Scientists are the first to confess that their objectivity is warped by variables that begin with their measurements and end with the unreliable disciplines of logic and communication. Historians are usually a bit more steadfast about the accuracy of their recording, but plenty of them have also admitted that they are screening reality that they have no connection to beyond the cerebrum. Journalists have developed an elaborate set of ethics that work for some of the people some of the time, but aren't they still lying through their teeth? It's not always a bad thing. It's just that they're trying to represent reality with their blurred senses, cluttered brains, and frantic fingers. Meanwhile, reality floats serenely by on the time-space continuum, beyond the writer's reach, refusing to be reproduced.
Author John Rechy maintains that the only writers who are not liars are fiction writers because they begin by saying, I'm gonna make up a story and, if you're interested in my lies, you'll read and perhaps even enjoy them. Okay, so perhaps fiction writers aren't liars because they are sneaky — they avoid getting boxed in by any quantifiable truth, regardless of how truthful you find their tales. I lied plenty in my first two novels, even though they were naturalistic and even prize winners as fictions about historical people, places and events (Gates of Eden) and the wobbling nature of my own recollections (A Bowl Full of Nails).
I plan to lie in my next novel. I also plan to steal.
Lying is also part of a Great American story-telling tradition, celebrated by Mark Twain and plenty of other American writers. Think of all the great lying that spices up Huckleberry Finn. In older cultures, lying as a method of making a point or making life more interesting was accepted as part everyday communication. It made life better, like color tv heightened the experience of staring at the black-and-white dots of our first cathode ray-driven trances.
In simpler days, literary lying was laughed over as much as it was vilified. In the 1920s, my grandfather, a journalist, managed to convince the entire staff of San Diego's Scripps-Howard newspaper and the population at large that their city had been built on a labyrinth of salt caves that might collapse at any moment, dragging San Diego and its residents into a briny apocalypse. The article ran on the front page on New Year's Day and when my grandfather revealed that the whole story had been a hoax, residents, editors, and publishers alike forgave the brash young journalist with a chorus of relieved guffaws.
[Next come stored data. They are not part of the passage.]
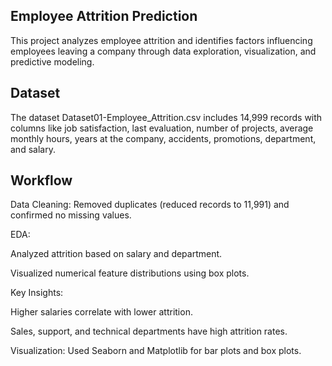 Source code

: ## Employee Attrition Prediction

This project analyzes employee attrition and identifies factors influencing employees leaving a company through data exploration, visualization, and predictive modeling.

## Dataset

The dataset Dataset01-Employee_Attrition.csv includes 14,999 records with columns like job satisfaction, last evaluation, number of projects, average monthly hours, years at the company, accidents, promotions, department, and salary.

## Workflow

Data Cleaning: Removed duplicates (reduced records to 11,991) and confirmed no missing values.

EDA:

Analyzed attrition based on salary and department.

Visualized numerical feature distributions using box plots.

Key Insights:

Higher salaries correlate with lower attrition.

Sales, support, and technical departments have high attrition rates.

Visualization: Used Seaborn and Matplotlib for bar plots and box plots.

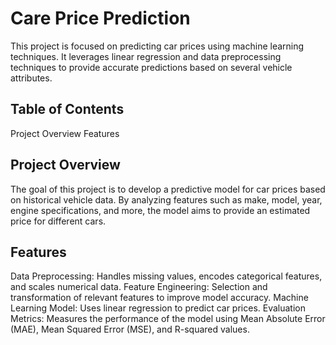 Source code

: # Care Price Prediction
This project is focused on predicting car prices using machine learning techniques. It leverages linear regression and data preprocessing techniques to provide accurate predictions based on several vehicle attributes.

## Table of Contents
 Project Overview
 Features

## Project Overview
The goal of this project is to develop a predictive model for car prices based on historical vehicle data. By analyzing features such as make, model, year, engine specifications, and more, the model aims to provide an estimated price for different cars.

## Features
Data Preprocessing: Handles missing values, encodes categorical features, and scales numerical data.
Feature Engineering: Selection and transformation of relevant features to improve model accuracy.
Machine Learning Model: Uses linear regression to predict car prices.
Evaluation Metrics: Measures the performance of the model using Mean Absolute Error (MAE), Mean Squared Error (MSE), and R-squared values.
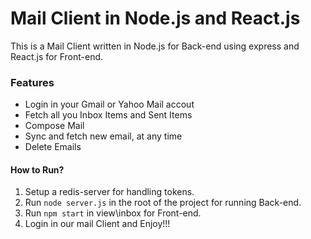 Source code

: # Mail Client in Node.js and React.js
This is a Mail Client written in Node.js for Back-end using express and React.js for Front-end. 

### Features
- Login in your Gmail or Yahoo Mail accout
- Fetch all you Inbox Items and Sent Items
- Compose Mail
- Sync and fetch new email, at any time
- Delete Emails

#### How to Run?
1. Setup a redis-server for handling tokens.
2. Run `node server.js` in the root of the project for running Back-end.
3. Run `npm start` in view\inbox for Front-end.
4. Login in our mail Client and Enjoy!!!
Pre-historical lying y is a little more difficult to judge, because the ancient lies were passed down verbally, leaving us no evidence. Regardless of the pride story tellers took in orally reproducing exacting tales that helped communicate behaviors ethical and nasty, heroic and cowardly, they also wanted to create an effect as writers do today. Therefore they probably added a little color, a little spice to the mix, for the benefit of their audiences and to better their chances of eating a decent stew and sleeping someplace warm. They can be forgiven, because facts don't always captivate and besides... We know that the mind is really nothing more than a drawer of mis-matched socks, and regardless of our efforts, we're going to distort reality.
Scientists are the first to confess that their objectivity is warped by variables that begin with their measurements and end with the unreliable disciplines of logic and communication. Historians are usually a bit more steadfast about the accuracy of their recording, but plenty of them have also admitted that they are screening reality that they have no connection to beyond the cerebrum. Journalists have developed an elaborate set of ethics that work for some of the people some of the time, but aren't they still lying through their teeth? It's not always a bad thing. It's just that they're trying to represent reality with their blurred senses, cluttered brains, and frantic fingers. Meanwhile, reality floats serenely by on the time-space continuum, beyond the writer's reach, refusing to be reproduced.
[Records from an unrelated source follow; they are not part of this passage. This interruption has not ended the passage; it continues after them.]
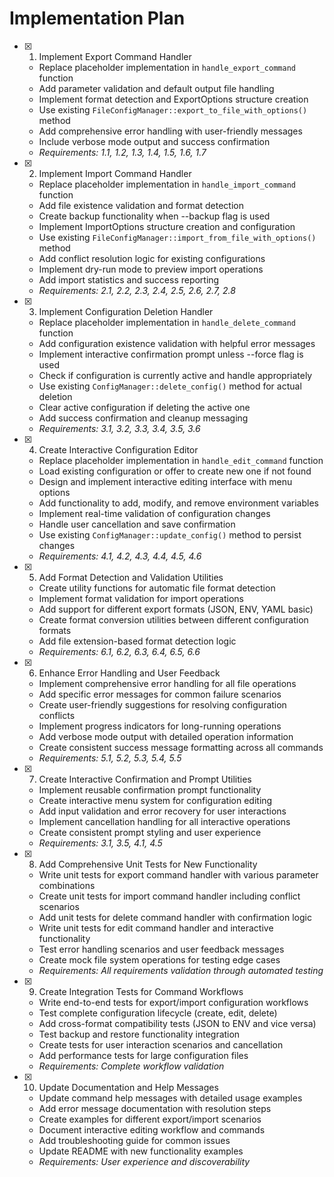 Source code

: # Implementation Plan

- [x] 1. Implement Export Command Handler

  - Replace placeholder implementation in `handle_export_command` function
  - Add parameter validation and default output file handling
  - Implement format detection and ExportOptions structure creation
  - Use existing `FileConfigManager::export_to_file_with_options()` method
  - Add comprehensive error handling with user-friendly messages
  - Include verbose mode output and success confirmation
  - _Requirements: 1.1, 1.2, 1.3, 1.4, 1.5, 1.6, 1.7_

- [x] 2. Implement Import Command Handler

  - Replace placeholder implementation in `handle_import_command` function
  - Add file existence validation and format detection
  - Create backup functionality when --backup flag is used
  - Implement ImportOptions structure creation and configuration
  - Use existing `FileConfigManager::import_from_file_with_options()` method
  - Add conflict resolution logic for existing configurations
  - Implement dry-run mode to preview import operations
  - Add import statistics and success reporting
  - _Requirements: 2.1, 2.2, 2.3, 2.4, 2.5, 2.6, 2.7, 2.8_

- [x] 3. Implement Configuration Deletion Handler

  - Replace placeholder implementation in `handle_delete_command` function
  - Add configuration existence validation with helpful error messages
  - Implement interactive confirmation prompt unless --force flag is used
  - Check if configuration is currently active and handle appropriately
  - Use existing `ConfigManager::delete_config()` method for actual deletion
  - Clear active configuration if deleting the active one
  - Add success confirmation and cleanup messaging
  - _Requirements: 3.1, 3.2, 3.3, 3.4, 3.5, 3.6_

- [x] 4. Create Interactive Configuration Editor

  - Replace placeholder implementation in `handle_edit_command` function
  - Load existing configuration or offer to create new one if not found
  - Design and implement interactive editing interface with menu options
  - Add functionality to add, modify, and remove environment variables
  - Implement real-time validation of configuration changes
  - Handle user cancellation and save confirmation
  - Use existing `ConfigManager::update_config()` method to persist changes
  - _Requirements: 4.1, 4.2, 4.3, 4.4, 4.5, 4.6_

- [x] 5. Add Format Detection and Validation Utilities

  - Create utility functions for automatic file format detection
  - Implement format validation for import operations
  - Add support for different export formats (JSON, ENV, YAML basic)
  - Create format conversion utilities between different configuration formats
  - Add file extension-based format detection logic
  - _Requirements: 6.1, 6.2, 6.3, 6.4, 6.5, 6.6_

- [x] 6. Enhance Error Handling and User Feedback

  - Implement comprehensive error handling for all file operations
  - Add specific error messages for common failure scenarios
  - Create user-friendly suggestions for resolving configuration conflicts
  - Implement progress indicators for long-running operations
  - Add verbose mode output with detailed operation information
  - Create consistent success message formatting across all commands
  - _Requirements: 5.1, 5.2, 5.3, 5.4, 5.5_

- [x] 7. Create Interactive Confirmation and Prompt Utilities

  - Implement reusable confirmation prompt functionality
  - Create interactive menu system for configuration editing
  - Add input validation and error recovery for user interactions
  - Implement cancellation handling for all interactive operations
  - Create consistent prompt styling and user experience
  - _Requirements: 3.1, 3.5, 4.1, 4.5_

- [x] 8. Add Comprehensive Unit Tests for New Functionality

  - Write unit tests for export command handler with various parameter combinations
  - Create unit tests for import command handler including conflict scenarios
  - Add unit tests for delete command handler with confirmation logic
  - Write unit tests for edit command handler and interactive functionality
  - Test error handling scenarios and user feedback messages
  - Create mock file system operations for testing edge cases
  - _Requirements: All requirements validation through automated testing_

- [x] 9. Create Integration Tests for Command Workflows

  - Write end-to-end tests for export/import configuration workflows
  - Test complete configuration lifecycle (create, edit, delete)
  - Add cross-format compatibility tests (JSON to ENV and vice versa)
  - Test backup and restore functionality integration
  - Create tests for user interaction scenarios and cancellation
  - Add performance tests for large configuration files
  - _Requirements: Complete workflow validation_

- [x] 10. Update Documentation and Help Messages
  - Update command help messages with detailed usage examples
  - Add error message documentation with resolution steps
  - Create examples for different export/import scenarios
  - Document interactive editing workflow and commands
  - Add troubleshooting guide for common issues
  - Update README with new functionality examples
  - _Requirements: User experience and discoverability_
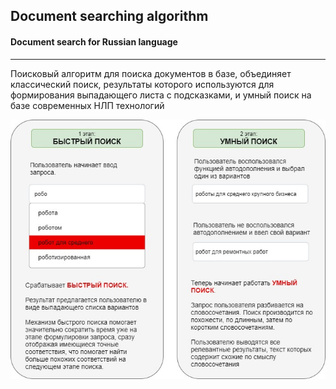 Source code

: ## Document searching algorithm
#### Document search for Russian language

----
Поисковый алгоритм для поиска документов в базе, объединяет классический поиск, результаты которого используются для формирования выпадающего листа с подсказками, и умный поиск на базе современных НЛП технологий

![img](./images/explain.jpg) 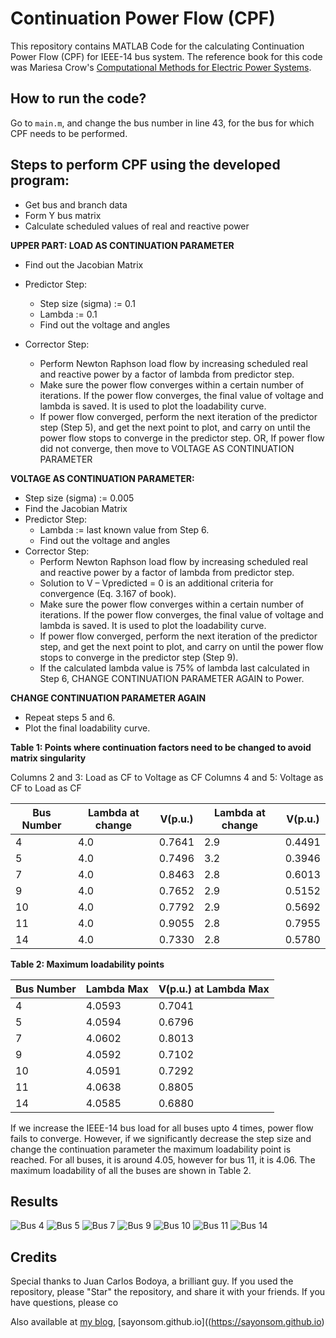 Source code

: # Continuation Power Flow (CPF)

This repository contains MATLAB Code for the calculating Continuation Power Flow (CPF) for IEEE-14 bus system. The reference book for this code was Mariesa Crow's [Computational Methods for Electric Power Systems](https://books.google.com/books/about/Computational_Methods_for_Electric_Power.html?id=4Z_AoSZ8lGEC).

## How to run the code? 

Go to `main.m`, and change the bus number in line 43, for the bus for which CPF needs to be performed. 

## Steps to perform CPF using the developed program:

- Get bus and branch data 
- Form Y bus matrix
- Calculate scheduled values of real and reactive power


__UPPER PART: LOAD AS CONTINUATION PARAMETER__

-	Find out the Jacobian Matrix
-	Predictor Step: 
	-	Step size (sigma) := 0.1
	-	Lambda := 0.1
	-	Find out the voltage and angles

- Corrector Step:
	-	Perform Newton Raphson load flow by increasing scheduled real and reactive power by a factor of lambda from predictor step.
	- 	Make sure the power flow converges within a certain number of iterations. If the power flow converges, the final value of voltage and lambda is saved. It is used to plot the loadability curve. 
	-	If power flow converged, perform the next iteration of the predictor step (Step 5), and get the next point to plot, and carry on until the power flow stops to converge in the predictor step.
	OR,
	If power flow did not converge, then move to VOLTAGE AS CONTINUATION PARAMETER


__VOLTAGE AS CONTINUATION PARAMETER:__
 
 - Step size (sigma) := 0.005
 - Find the Jacobian Matrix
 - Predictor Step: 
 	- 	Lambda := last known value from Step 6.
	- 	Find out the voltage and angles
- Corrector Step:
	-	Perform Newton Raphson load flow by increasing scheduled real and reactive power by a factor of lambda from predictor step.
	-	Solution to V – Vpredicted = 0 is an additional criteria for convergence (Eq. 3.167 of book). 
	-	Make sure the power flow converges within a certain number of iterations. If the power flow converges, the final value of voltage and lambda is saved. It is used to plot the loadability curve. 
	- 	If power flow converged, perform the next iteration of the predictor step, and get the next point to plot, and carry on until the power flow stops to converge in the predictor step (Step 9).
	- 	If the calculated lambda value is 75% of lambda last calculated in Step 6, CHANGE CONTINUATION PARAMETER AGAIN to Power. 

__CHANGE CONTINUATION PARAMETER AGAIN__

- Repeat steps 5 and 6. 
- Plot the final loadability curve. 

__Table 1: Points where continuation factors need to be changed to avoid matrix singularity__

Columns 2 and 3:  Load as CF to Voltage as CF
Columns 4 and 5:  Voltage as CF to Load as CF


| Bus Number 	| Lambda at change 	| V(p.u.) 	| Lambda at change 	| V(p.u.) 	|
|------------	|------------------	|---------	|------------------	|---------	|
| 4          	| 4.0              	| 0.7641  	| 2.9              	| 0.4491  	|
| 5          	| 4.0              	| 0.7496  	| 3.2              	| 0.3946  	|
| 7          	| 4.0              	| 0.8463  	| 2.8              	| 0.6013  	|
| 9          	| 4.0              	| 0.7652  	| 2.9              	| 0.5152  	|
| 10         	| 4.0              	| 0.7792  	| 2.9              	| 0.5692  	|
| 11         	| 4.0              	| 0.9055  	| 2.8              	| 0.7955  	|
| 14         	| 4.0              	| 0.7330  	| 2.8              	| 0.5780  	|

__Table 2: Maximum loadability points__

| Bus Number 	| Lambda Max 	| V(p.u.) at Lambda Max 	|
|------------	|------------	|-----------------------	|
| 4          	| 4.0593     	| 0.7041                	|
| 5          	| 4.0594     	| 0.6796                	|
| 7          	| 4.0602     	| 0.8013                	|
| 9          	| 4.0592     	| 0.7102                	|
| 10         	| 4.0591     	| 0.7292                	|
| 11         	| 4.0638     	| 0.8805                	|
| 14         	| 4.0585     	| 0.6880                	|

If we increase the IEEE-14 bus load for all buses upto 4 times, power flow fails to converge. However, if we significantly decrease the step size and change the continuation parameter the maximum loadability point is reached. For all buses, it is around 4.05, however for bus 11, it is 4.06. The maximum loadability of all the buses are shown in Table 2. 

## Results

![Bus 4](https://github.com/sayonsom/continuation-power-flow/blob/master/Results/cpf-bus-4.png)
![Bus 5](https://github.com/sayonsom/continuation-power-flow/blob/master/Results/cpf-bus-5.png)
![Bus 7](https://github.com/sayonsom/continuation-power-flow/blob/master/Results/cpf-bus-7.png)
![Bus 9](https://github.com/sayonsom/continuation-power-flow/blob/master/Results/cpf-bus-9.png)
![Bus 10](https://github.com/sayonsom/continuation-power-flow/blob/master/Results/cpf-bus-10.png)
![Bus 11](https://github.com/sayonsom/continuation-power-flow/blob/master/Results/cpf-bus-11.png)
![Bus 14](https://github.com/sayonsom/continuation-power-flow/blob/master/Results/cpf-bus-14.png)

## Credits

Special thanks to Juan Carlos Bodoya, a brilliant guy. 
If you used the repository, please "Star" the repository, and share it with your friends. If you have questions, please co

Also available at [my blog](https://sayonsom.github.io), [sayonsom.github.io]((https://sayonsom.github.io)




 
Author John Rechy maintains that the only writers who are not liars are fiction writers because they begin by saying, I'm gonna make up a story and, if you're interested in my lies, you'll read and perhaps even enjoy them. Okay, so perhaps fiction writers aren't liars because they are sneaky — they avoid getting boxed in by any quantifiable truth, regardless of how truthful you find their tales. I lied plenty in my first two novels, even though they were naturalistic and even prize winners as fictions about historical people, places and events (Gates of Eden) and the wobbling nature of my own recollections (A Bowl Full of Nails).
I plan to lie in my next novel. I also plan to steal.